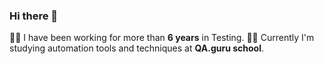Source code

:### Hi there 👋

:woman_technologist: I have been working for more than **6 years** in Testing.
:woman_student: Currently I'm studying automation tools and techniques at **QA.guru school**.

<!--
**TanyaRaik/TanyaRaik** is a ✨ _special_ ✨ repository because its `README.md` (this file) appears on your GitHub profile.

Here are some ideas to get you started:

- 🔭 I’m currently working on ...
- 🌱 I’m currently learning ...
- 👯 I’m looking to collaborate on ...
- 🤔 I’m looking for help with ...
- 💬 Ask me about ...
- 📫 How to reach me: ...
- 😄 Pronouns: ...
- ⚡ Fun fact: ...
-->
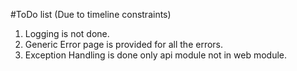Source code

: #ToDo list
(Due to timeline constraints)
1.  Logging is not done.
2.  Generic Error page is provided for all the errors.
3.  Exception Handling is done only api module not in web module.

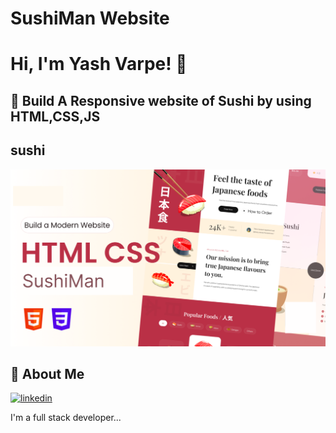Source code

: # SushiMan Website

# Hi, I'm Yash Varpe! 👋

## 🔗 Build A Responsive website of Sushi by using HTML,CSS,JS

## sushi

![App Screenshot](<./assets/Frame%201%20(1).png>)

## 🚀 About Me

[![linkedin](https://img.shields.io/badge/linkedin-0A66C2?style=for-the-badge&logo=linkedin&logoColor=white)](https://www.linkedin.com/in/yash-varpe-960703234/)

I'm a full stack developer...
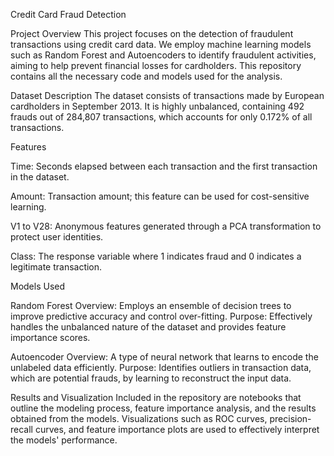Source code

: Credit Card Fraud Detection

Project Overview
This project focuses on the detection of fraudulent transactions using credit card data. We employ machine learning models such as Random Forest and Autoencoders to identify fraudulent activities, aiming to help prevent financial losses for cardholders. This repository contains all the necessary code and models used for the analysis.

Dataset Description
The dataset consists of transactions made by European cardholders in September 2013. It is highly unbalanced, containing 492 frauds out of 284,807 transactions, which accounts for only 0.172% of all transactions.

Features

Time: Seconds elapsed between each transaction and the first transaction in the dataset.

Amount: Transaction amount; this feature can be used for cost-sensitive learning.

V1 to V28: Anonymous features generated through a PCA transformation to protect user identities.

Class: The response variable where 1 indicates fraud and 0 indicates a legitimate transaction.

Models Used

Random Forest
Overview: Employs an ensemble of decision trees to improve predictive accuracy and control over-fitting.
Purpose: Effectively handles the unbalanced nature of the dataset and provides feature importance scores.

Autoencoder
Overview: A type of neural network that learns to encode the unlabeled data efficiently.
Purpose: Identifies outliers in transaction data, which are potential frauds, by learning to reconstruct the input data.

Results and Visualization
Included in the repository are notebooks that outline the modeling process, feature importance analysis, and the results obtained from the models. Visualizations such as ROC curves, precision-recall curves, and feature importance plots are used to effectively interpret the models' performance.
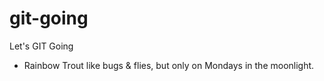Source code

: # git-going
Let's GIT Going
* Rainbow Trout like bugs & flies, but only on Mondays in the moonlight.
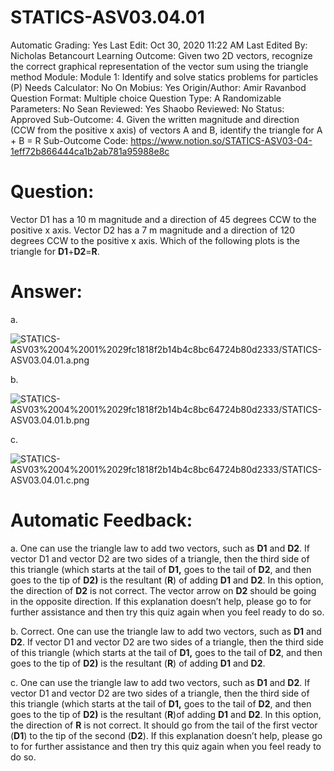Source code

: # STATICS-ASV03.04.01

Automatic Grading: Yes
Last Edit: Oct 30, 2020 11:22 AM
Last Edited By: Nicholas Betancourt
Learning Outcome: Given two 2D vectors, recognize the correct graphical representation of the vector sum using the triangle method
Module: Module 1: Identify and solve statics problems for particles (P)
Needs Calculator: No
On Mobius: Yes
Origin/Author: Amir Ravanbod
Question Format: Multiple choice
Question Type: A
Randomizable Parameters: No
Sean Reviewed: Yes
Shaobo Reviewed: No
Status: Approved
Sub-Outcome: 4. Given the written magnitude and direction (CCW from the positive x axis) of vectors A and B, identify the triangle for A + B = R
Sub-Outcome Code: https://www.notion.so/STATICS-ASV03-04-1eff72b866444ca1b2ab781a95988e8c

# Question:

Vector D1 has a 10 m magnitude and a direction of 45 degrees CCW to the positive x axis. Vector D2 has a 7 m magnitude and a direction of 120 degrees CCW to the positive x axis. Which of the following plots is the triangle for **D1**+**D2**=**R**. 

# Answer:

a. 

![STATICS-ASV03%2004%2001%2029fc1818f2b14b4c8bc64724b80d2333/STATICS-ASV03.04.01.a.png](STATICS-ASV03%2004%2001%2029fc1818f2b14b4c8bc64724b80d2333/STATICS-ASV03.04.01.a.png)

b. 

![STATICS-ASV03%2004%2001%2029fc1818f2b14b4c8bc64724b80d2333/STATICS-ASV03.04.01.b.png](STATICS-ASV03%2004%2001%2029fc1818f2b14b4c8bc64724b80d2333/STATICS-ASV03.04.01.b.png)

c. 

![STATICS-ASV03%2004%2001%2029fc1818f2b14b4c8bc64724b80d2333/STATICS-ASV03.04.01.c.png](STATICS-ASV03%2004%2001%2029fc1818f2b14b4c8bc64724b80d2333/STATICS-ASV03.04.01.c.png)

# Automatic Feedback:

a. One can use the triangle law to add two vectors, such as **D1** and **D2**.  If vector D1 and vector D2 are two sides of a triangle, then the third side of this triangle (which starts at the tail of **D1,** goes to the tail of **D2**, and then goes to the tip of **D2)** is the resultant (**R**) of adding **D1** and **D2**.  In this option, the direction of **D2** is not correct.  The vector arrow on **D2** should be going in the opposite direction.  If this explanation doesn’t help, please go to <a location where all the links are> for further assistance and then try this quiz again when you feel ready to do so. 

b. Correct. One can use the triangle law to add two vectors, such as **D1** and **D2**.  If vector D1 and vector D2 are two sides of a triangle, then the third side of this triangle (which starts at the tail of **D1,** goes to the tail of **D2**, and then goes to the tip of **D2)** is the resultant (**R**) of adding **D1** and **D2**.  

c. One can use the triangle law to add two vectors, such as **D1** and **D2**.  If vector D1 and vector D2 are two sides of a triangle, then the third side of this triangle (which starts at the tail of **D1,** goes to the tail of **D2**, and then goes to the tip of **D2)** is the resultant (**R**)of adding **D1** and **D2**.  In this option, the direction of **R** is not correct.  It should go from the tail of the first vector (**D1**) to the tip of the second (**D2**).  If this explanation doesn’t help, please go to <a location where all the links are> for further assistance and then try this quiz again when you feel ready to do so.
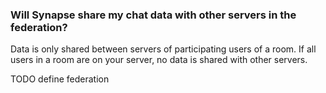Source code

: ### Will Synapse share my chat data with other servers in the federation?

Data is only shared between servers of participating users of a room. If all users in a room are on your server, no data is shared with other servers.

TODO define federation
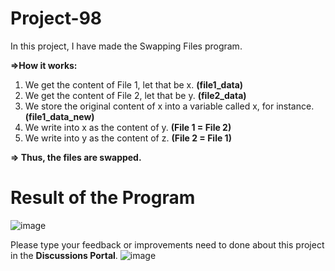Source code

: # Project-98
In this project, I have made the Swapping Files program.

**=>How it works:**

1. We get the content of File 1, let that be x. **(file1_data)**
2. We get the content of File 2, let that be y. **(file2_data)**
3. We store the original content of x into a variable called x, for instance. **(file1_data_new)**
4. We write into x as the content of y. **(File 1 = File 2)**
5. We write into y as the content of z. **(File 2 = File 1)**

**=> Thus, the files are swapped.**

# Result of the Program
![image](https://github.com/yb-projects/Project-98/assets/148340445/73f887b8-71b4-4f59-a315-ce448b987d6f)

Please type your feedback or improvements need to done about this project in the **Discussions Portal**.
![image](https://github.com/yb-projects/Project-98/assets/148340445/412bbfe0-3caf-470a-afa9-558cb1659ad8)

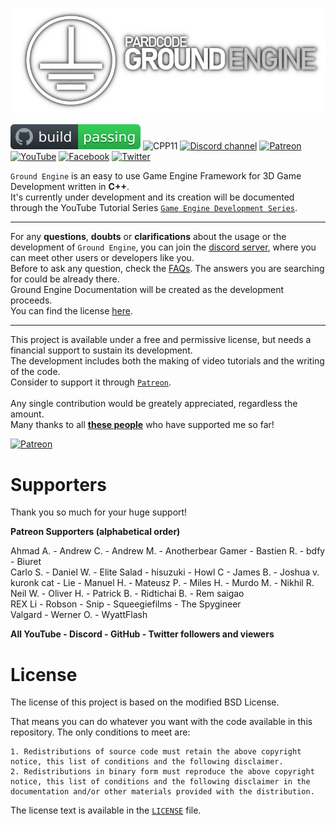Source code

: ![Ground Engine](media/ground_logo.png)

[![Build Status](media/build_badge.svg)](https://www.patreon.com/pardcode)
![CPP11](https://img.shields.io/badge/C++-17-blue)
[![Discord channel](https://img.shields.io/discord/622797245368238082?logo=discord)](https://discord.gg/RymBzwKPyZ)
[![Patreon](https://img.shields.io/badge/Patreon-Donate-orange)](https://www.patreon.com/pardcode)
[![YouTube](https://img.shields.io/badge/YouTube-Subscribe-red)](https://www.youtube.com/channel/UCs1ssVSR49YItKE7DZ3-Jcw)
[![Facebook](https://img.shields.io/badge/Facebook-Like-blue)](https://www.facebook.com/groundengine)
[![Twitter](https://img.shields.io/badge/Twitter-Follow-lightblue)](https://twitter.com/ground_engine)


`Ground Engine` is an easy to use Game Engine Framework for 3D Game Development written in **C++**.<br/>
It's currently under development and its creation will be documented through the YouTube Tutorial Series
[`Game Engine Development Series`]().<br/>

---

For any **questions**, **doubts** or **clarifications** about the usage or the development of `Ground Engine`, you can join
the [discord server](https://discord.gg/RymBzwKPyZ), where you can meet other users or developers like you.<br/>
Before to ask any question, check the [FAQs]().
The answers you are searching for could be already there.<br/>
Ground Engine Documentation will be created as the development proceeds.<br/>
You can find the license [here](#license).

---

This project is available under a free and permissive license, but needs a financial support to sustain its development.<br/> 
The development includes both the making of video tutorials and the writing of the code.<br/> 
Consider to support it through [`Patreon`](https://www.patreon.com/pardcode).<br/>  
Any single contribution would be greately appreciated, regardless the amount.<br/>
Many thanks to all [**these people**](#supporters) who have supported me so far!

[![Patreon](https://img.shields.io/badge/Patreon-Donate-orange)](https://www.patreon.com/pardcode)  

# Supporters

Thank you so much for your huge support!

**Patreon Supporters (alphabetical order)**  

Ahmad A. - Andrew C. - Andrew M. - Anotherbear Gamer - Bastien R. - bdfy - Biuret<br/>
Carlo S. - Daniel W. - Elite Salad - hisuzuki - Howl C - James B. - Joshua v.<br/>
kuronk cat - Lie - Manuel H. - Mateusz P. - Miles H. - Murdo M. - Nikhil R.<br/>
Neil W. - Oliver H. - Patrick B. - Ridtichai B. - Rem saigao<br/>
REX Li - Robson - Snip - Squeegiefilms - The Spygineer<br/>
Valgard - Werner O. - WyattFlash<br/>

**All YouTube - Discord - GitHub - Twitter followers and viewers** 

# License

The license of this project is based on the modified BSD License.

That means you can do whatever you want with the code available in this repository. 
The only conditions to meet are:

    1. Redistributions of source code must retain the above copyright notice, this list of conditions and the following disclaimer.
    2. Redistributions in binary form must reproduce the above copyright notice, this list of conditions and the following disclaimer in the documentation and/or other materials provided with the distribution.

The license text is available in the [`LICENSE`](https://github.com/PardCode/GroundEngine/blob/master/LICENSE) file.
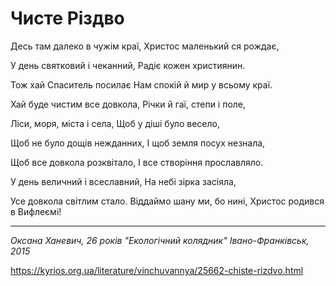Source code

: Чисте Різдво
================================================================

Десь там далеко в чужім краї,
Христос маленький ся рождає,

У день святковий і чеканний,
Радіє кожен християнин.

Тож хай Спаситель посилає
Нам спокій й мир у всьому краї.

Хай буде чистим все довкола,
Річки й гаї, степи і поле,

Ліси, моря, міста і села,
Щоб у діші було весело,

Щоб не було дощів нежданних,
І щоб земля посух незнала,

Щоб все довкола розквітало,
І все створіння прославляло.

У день величний і всеславний,
На небі зірка засіяла,

Усе довкола світлим стало.
Віддаймо шану ми, бо нині,
Христос родився в Вифлеємі!

----------------------------------------------------------------

 _Оксана Ханевич, 26 років_
 _"Екологічний колядник" Івано-Франківськ, 2015_

https://kyrios.org.ua/literature/vinchuvannya/25662-chiste-rizdvo.html

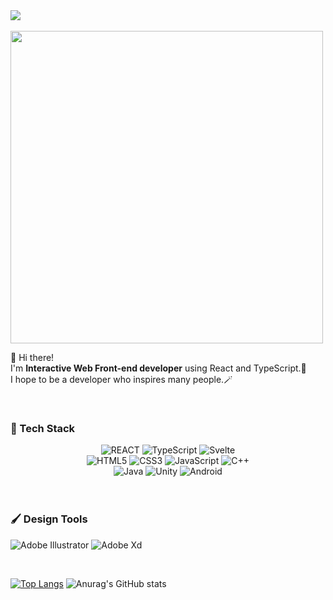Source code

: 


<img src="https://capsule-render.vercel.app/api?type=shark&color=E0E6F8&height=300&section=header&text=So0oppy%20House&desc=WELCOME%20to&fontSize=50&descSize=20&descAlign=30&descAlignY=30&animation=twinkling&fontColor=AAAAA" />

<br>
<br>
<img src="https://user-images.githubusercontent.com/80036437/186694882-aa55288a-1582-4b8e-ab06-86e55e806986.png" width=500px  />

🤗 Hi there! <br>
I'm **Interactive Web Front-end developer** using React and TypeScript.🚀 <br>
I hope to be a developer who inspires many people.🪄

<br>

### 🎼 Tech Stack

<div style="text-align: center;">
<img alt="REACT" src ="https://img.shields.io/badge/REACT-61DAFB.svg?&style=for-the-badge&logo=React&logoColor=white"/> <img alt="TypeScript" src ="https://img.shields.io/badge/TypeScript-3178C6.svg?&style=for-the-badge&logo=TypeScript&logoColor=white"/> <img alt="Svelte" src ="https://img.shields.io/badge/Svelte-FF3E00.svg?&style=for-the-badge&logo=Svelte&logoColor=white"/> <br>
<img alt="HTML5" src ="https://img.shields.io/badge/HTML5-E34F26.svg?&style=for-the-badge&logo=HTML5&logoColor=white"/> <img alt="CSS3" src ="https://img.shields.io/badge/CSS3-1572B6.svg?&style=for-the-badge&logo=CSS3&logoColor=white"/> <img alt="JavaScript" src ="https://img.shields.io/badge/JavaScript-F7DF1E.svg?&style=for-the-badge&logo=JavaScript&logoColor=white"/> <img alt="C++" src ="https://img.shields.io/badge/C++-00599C.svg?&style=for-the-badge&logo=C%2B%2B&logoColor=white"/> <br>
<img alt="Java" src ="https://img.shields.io/badge/Java-007396.svg?&style=for-the-badge&logo=JAVA&logoColor=white"/> <img alt="Unity" src ="https://img.shields.io/badge/Unity-FAFAFA.svg?&style=for-the-badge&logo=Unity&logoColor=black"/> <img alt="Android" src ="https://img.shields.io/badge/Android-3DDC84.svg?&style=for-the-badge&logo=Android&logoColor=white"/> 
</div>
<br><br>

### 🖌️ Design Tools

<img alt="Adobe Illustrator" src ="https://img.shields.io/badge/Adobe Illustrator-FF9A00.svg?&style=for-the-badge&logo=Adobe Illustrator&logoColor=white"/> <img alt="Adobe Xd" src ="https://img.shields.io/badge/Adobe XD-FF61F6.svg?&style=for-the-badge&logo=Adobe XD&logoColor=white"/>



<br>

[![Top Langs](https://github-readme-stats.vercel.app/api/top-langs/?username=so0oppy&langs_count=8)](https://github.com/so0oppy/github-readme-stats)
![Anurag's GitHub stats](https://github-readme-stats.vercel.app/api?username=so0oppy&show_icons=true&theme=radical)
════════════════
When a line in the listing includes the word "servers", report that line in full.

: ### Will Synapse share my chat data with other servers in the federation?
Data is only shared between servers of participating users of a room. If all users in a room are on your server, no data is shared with other servers.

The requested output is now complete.